Now for the not so good news, most of which is the flip side of the above good news:

  • Lack of competition does not assure success.
  • You work when everyone else plays. It's not a 9 to 5 weekday business. It's a 70- to 90-hour a week business.
  • Today's CEdCs cost a minimum of $2.5 million, and in most cases $3 to $5 million (even more if the real estate cost is included. Also see later information on play cafés).
  • It is extremely difficult to raise money, and you can't finance a project 100%. Banks, if they are interested (few are), are usually willing to finance only about 70% of the value of the real estate if you own the land and building. Banks are usually not interested in financing equipment and soft costs (unless you have additional collateral or a rich uncle who will guarantee the loan). There are some possible SBA programs, but you will not be able to borrow the entire project cost, probably no more than about 80% (leveraging the project with that much debt is very risky, as there is little if any leeway for error. A mix of 50% capital and 50% debt is much more prudent funding formula).
  • A large part of the funding will need to be raised from investors, and there is no marketplace to find them. There are no venture capitalists for start-up CEdCs. It takes a lot of networking and work to find investors. You will psychologically need to be able to handle a lot of “nos” and rejection.
  • It takes money to find money. For both the banks and investors, you will need a credible and detailed business plan that includes a market feasibility study, detailed cost estimate and pro forma financial projections, most likely prepared by an industry expert. You will need a contract or option on a site. For investors, you will probably need an offering memorandum that complies with state and federal securities laws and regulations. Be prepared to spend anywhere from $40,000 to $100,000, depending on the size and type of project, to get all this done and be in a position to start begging for the money.
  • You will need to have your own capital to invest in the project. Investors will want to see you have an investment in the project, probably 10% to 20% of all invested capital.
  • It's a complex and sophisticated business that requires a high degree of management expertise. This is not a business for novices. Investors and banks will be just as interested in your management ability as in the project's economics. If you can't demonstrate management experience and ability, find a partner who will bring that to the table before going after financing.
  • Quality food and beverage is very important to success. Again, this is not an area for novices. If you don't have experience in the restaurant industry, find a partner who does.

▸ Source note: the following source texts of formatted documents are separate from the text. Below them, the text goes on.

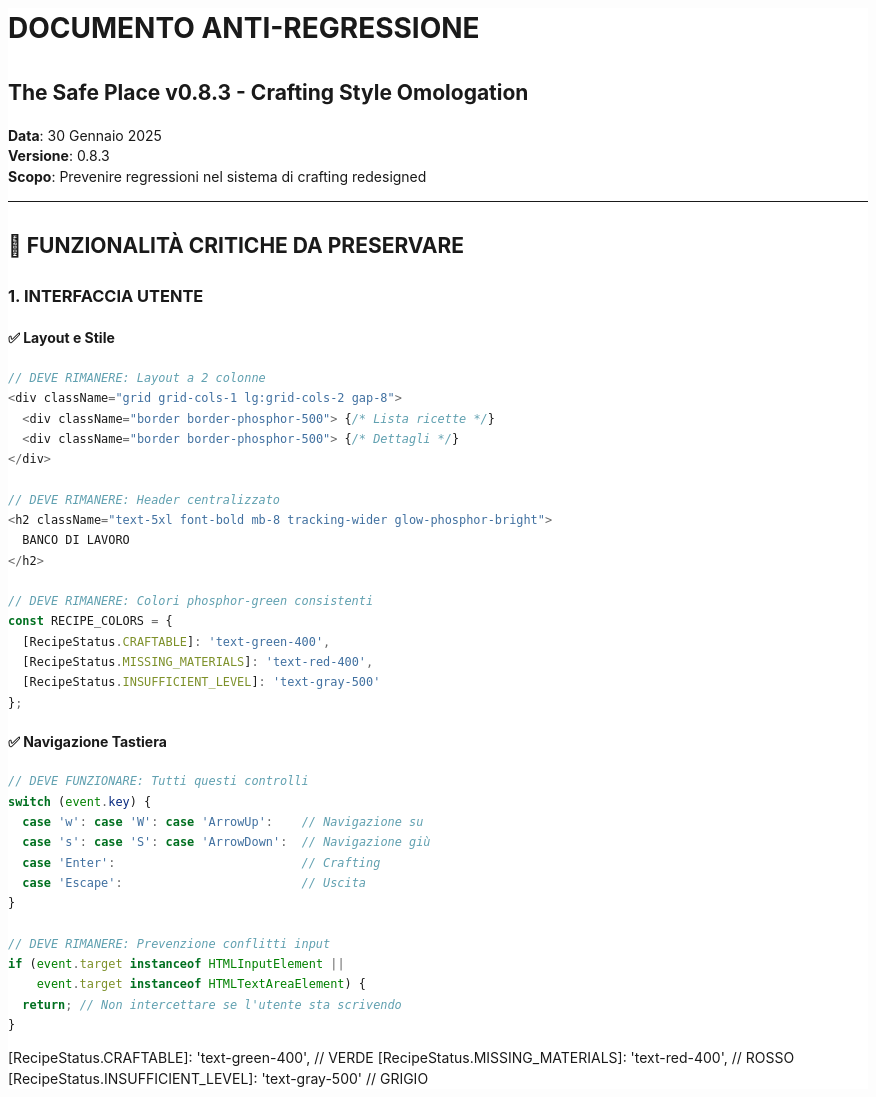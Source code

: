 # DOCUMENTO ANTI-REGRESSIONE
## The Safe Place v0.8.3 - Crafting Style Omologation

**Data**: 30 Gennaio 2025  
**Versione**: 0.8.3  
**Scopo**: Prevenire regressioni nel sistema di crafting redesigned

---

## 🎯 FUNZIONALITÀ CRITICHE DA PRESERVARE

### 1. **INTERFACCIA UTENTE**

#### ✅ Layout e Stile
```typescript
// DEVE RIMANERE: Layout a 2 colonne
<div className="grid grid-cols-1 lg:grid-cols-2 gap-8">
  <div className="border border-phosphor-500"> {/* Lista ricette */}
  <div className="border border-phosphor-500"> {/* Dettagli */}
</div>

// DEVE RIMANERE: Header centralizzato
<h2 className="text-5xl font-bold mb-8 tracking-wider glow-phosphor-bright">
  BANCO DI LAVORO
</h2>

// DEVE RIMANERE: Colori phosphor-green consistenti
const RECIPE_COLORS = {
  [RecipeStatus.CRAFTABLE]: 'text-green-400',
  [RecipeStatus.MISSING_MATERIALS]: 'text-red-400', 
  [RecipeStatus.INSUFFICIENT_LEVEL]: 'text-gray-500'
};
```

#### ✅ Navigazione Tastiera
```typescript
// DEVE FUNZIONARE: Tutti questi controlli
switch (event.key) {
  case 'w': case 'W': case 'ArrowUp':    // Navigazione su
  case 's': case 'S': case 'ArrowDown':  // Navigazione giù  
  case 'Enter':                          // Crafting
  case 'Escape':                         // Uscita
}

// DEVE RIMANERE: Prevenzione conflitti input
if (event.target instanceof HTMLInputElement || 
    event.target instanceof HTMLTextAreaElement) {
  return; // Non intercettare se l'utente sta scrivendo
}
```


  [RecipeStatus.CRAFTABLE]: 'text-green-400',        // VERDE
  [RecipeStatus.MISSING_MATERIALS]: 'text-red-400',  // ROSSO  
  [RecipeStatus.INSUFFICIENT_LEVEL]: 'text-gray-500' // GRIGIO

Of all the barriers, raising money is what usually stops most projects dead in their tracks. It's a great business, but don't jump in unless you have some capital of your own, feel confident you can raise the financing (meaning you already have some solid avenues you know you will be able to pursue) and are psychologically prepared for the struggle to find the financing.

Before getting started, you should consider attending the 3-day Foundations Entertainment University (, held every February, April and July, which will give you an overview of all aspects of developing and managing a CEdC business.

Frequently Asked Questions  

Q. What is the smallest center I can open?

A. Based upon our years of experience helping clients design, develop and operate CEdCs, we believe the smallest feasible size for a destination center is about 16,000± SF (1,500± SM). In a rented facility, this will cost around $2.2± million to develop. If you are buying land and building, the cost will be $5.0 million or more depending on the extent of outdoor activities. (see later information on smaller play cafés)

Q. Why can't I start smaller and then add if I am successful?

A. Success with children requires a wide variety of play options. Each activity can only be made so small before it won't work. Then there needs to be seating for all the parents, restrooms, birthday party rooms, kitchen and storage space, offices, the check-in area and circulation - it all adds up. If you decrease the variety, then the formula doesn't work, so starting small means you will never get a chance to expand. Discovery Zone went bankrupt twice and is now out of business. One the root causes of their demise was lack of variety. Soft-contained-play by itself doesn't' work. DZs were like a restaurant with only one or two things on the menu. It quickly becomes boring and loses any repeat appeal.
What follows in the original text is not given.